Indagare Roma da punti di vista inusitati - oltre il noto, al di là dello stereotipo - e portare avanti il progetto nato nell’ambito di “Fotografia Festival Internazionale di Roma”, che, già dal 2003, prevedeva la residenza per un fotografo di fama internazionale, chiamato proprio a raccontare l’Urbe. Sono circa 130 le fotografie di Nadav Kander, Martin Kollar, Alex Majoli, Sarah Moon - qui anche un video - e Tommaso Protti riunite nella mostra “Fotografia. Nuove produzioni 2020 per la collezione Roma”, a cura di Francesco Zizola, visitabile da oggi al 16 maggio presso il Mattatoio. Non una semplice esposizione ma un progetto decisamente più ampio, che già guarda al prossimo capitolo, con nuove residenze e altri artisti.

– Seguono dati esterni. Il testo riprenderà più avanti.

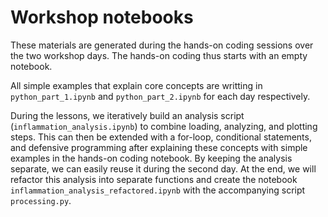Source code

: # Workshop notebooks

These materials are generated during the hands-on coding sessions over the two workshop days. The hands-on coding thus starts with an empty notebook.

All simple examples that explain core concepts are writting in `python_part_1.ipynb` and `python_part_2.ipynb` for each day respectively.

During the lessons, we iteratively build an analysis script (`inflammation_analysis.ipynb`) to combine loading, analyzing, and plotting steps. This can then be extended with a for-loop, conditional statements, and defensive programming after explaining these concepts with simple examples in the hands-on coding notebook. By keeping the analysis separate, we can easily reuse it during the second day. At the end, we will refactor this analysis into separate functions and create the notebook `inflammation_analysis_refactored.ipynb` with the accompanying script `processing.py`.
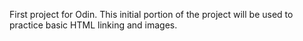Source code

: First project for Odin.  This initial portion of the project will be used to practice basic HTML linking and images. 
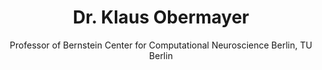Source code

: ---
title: Dr. Klaus Obermayer
name: Klaus-Obermayer
subtitle: Professor of Bernstein Center for Computational Neuroscience Berlin, TU Berlin
layout: 2017_default
modal-id: 1
img: Klaus-Obermayer.jpg
thumbnail: Klaus-Obermayer.jpg
alt: Picture of Dr. Klaus Obermayer
topic: <br> Reward-based Learning and Decision Making &#58; Experiments & Models
description: Reinforcement learning provides a framework for making agents learn policies through feedback signals (“rewards”), which provide information about whether their actions or action sequences were successful or not. Reinforcement learning also provides a framework for understanding, how humans learn and decide given reward information only. Standard reinforcement learning assumes that good decisions / actions / policies are the ones which maximize expected reward as a proxy of success. Humans and animals, on the other hand, often do not behave this way, and there is ample evidence for multiple factors which influence learning and decision making. In my talk I will specifically discuss two additional sources influencing reward based learning and decision making in human subjects &#58; multiple prediction errors related to one learning task and the interaction between risk and reward. For the latter I will present a new mathematical framework for including risk into reinforcement learning on Markov decision processes, and I will derive a risk-sensitive variant of model-free Q-learning. Then I will discuss extensions of this framework to the partially observable case, which applies if decisions have to be made under perceptual uncertainty. <br><br> Klaus Obermayer received his Diplom degree in physics in 1987 from Universität Stuttgart, Germany, and the Dr. rer. nat. degree in 1992 from the Department of Physics, Technische Universität München, Germany.<br>From 1992 and 1993, he was a postdoctoral fellow at the Rockefeller University, New York, and the Salk Institute for Biological Studies, La Jolla, USA. From 1994 to 1995 he was member of the Technische Fakultät, Universität Bielefeld, Germany. He became associate professor in 1995 and full professor in 2001 at the Department of Electrical Engineering and Computer Science of the Technische Universität Berlin, Germany. Currently, he is head of the Neural Information Processing Group and member of the steering committees of the Bernstein Center for Computational Neuroscience and the Einstein Center Neuroscience in Berlin. He was member of the governing board of the International Neural Network Society from 2004 - 2012 and Vice-President of the Organization for Computational Neuroscience from 2008 - 2011. In 2005 he was appointed Guest Professor at the Northwestern Polytechnic University, Xi’an, PR China. His current areas of research are computational neuroscience, artificial neural networks and machine learning, and the analysis of neural data. He co-authored more than 270 scientific publications.
---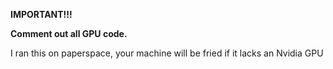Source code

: **IMPORTANT!!!**

**Comment out all GPU code.** 

I ran this on paperspace, your machine will be fried if it lacks an Nvidia GPU
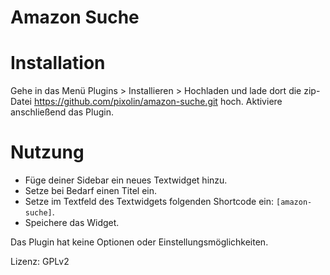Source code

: # Amazon Suche

# Installation
Gehe in das Menü Plugins > Installieren > Hochladen und lade dort die zip-Datei https://github.com/pixolin/amazon-suche.git hoch.
Aktiviere anschließend das Plugin.

# Nutzung
* Füge deiner Sidebar ein neues Textwidget hinzu.
* Setze bei Bedarf einen Titel ein.
* Setze im Textfeld des Textwidgets folgenden Shortcode ein: `[amazon-suche]`.
* Speichere das Widget.

Das Plugin hat keine Optionen oder Einstellungsmöglichkeiten.

Lizenz: GPLv2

«Quando mi è stato proposto di curare la ripresa del progetto -  spiega Francesco Zizola - ho deciso di rivolgere l’attenzione ad autori che potessero rileggere la realtà romana attraverso il mezzo fotografico travalicando i cliché, autori che mediante la fotografia superano il visibile per portare oltre la comprensione, sollecitando domande e riflessioni».

La filosofia rimane quella di mettere Roma in primo piano, dunque, mostrandola in modo alternativo. Nuovo.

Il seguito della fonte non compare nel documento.